More than eight decades after it was installed, a memorial to the three 19th-century sibling novelists in London’s Westminster Abbey was amended Thursday to restore the diaereses – the two dots over the e in their surname.

The dots — which indicate that the name is pronounced “brontay” rather than “bront” — were omitted when the stone tablet commemorating Charlotte, Emily and Anne was erected in the abbey’s Poets’ Corner in October 1939, just after the outbreak of World War II.

They were restored after Brontë historian Sharon Wright, editor of the Brontë Society Gazette, raised the issue with Dean of Westminster David Hoyle. The abbey asked its stonemason to tap in the dots and its conservator to paint them.
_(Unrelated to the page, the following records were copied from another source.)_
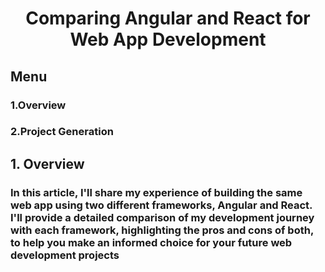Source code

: <h1 align="center">Comparing Angular and React for Web App Development</h1>

## Menu

### 1.Overview

### 2.Project Generation

## 1. Overview

### In this article, I'll share my experience of building the same web app using two different frameworks, Angular and React. I'll provide a detailed comparison of my development journey with each framework, highlighting the pros and cons of both, to help you make an informed choice for your future web development projects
“There’s no paper record for anyone complaining about this or mentioning this, so I just wanted to put it right, really,” Wright said. “These three Yorkshire women deserve their place here, but they also deserve to have their name spelled correctly.”

It’s believed the writers’ Irish father Patrick changed the spelling of his surname from Brunty or Prunty when he went to university in England.

Raised on the wild Yorkshire moors, all three sisters died before they were 40, leaving enduring novels including Charlotte’s “Jane Eyre,” Emily’s “Wuthering Heights” and Anne’s “The Tenant of Wildfell Hall.”

Rebecca Yorke, director of the Brontë Society, welcomed the restoration.

“As the Brontës and their work are loved and respected all over the world, it’s entirely appropriate that their name is spelled correctly on their memorial,” she said.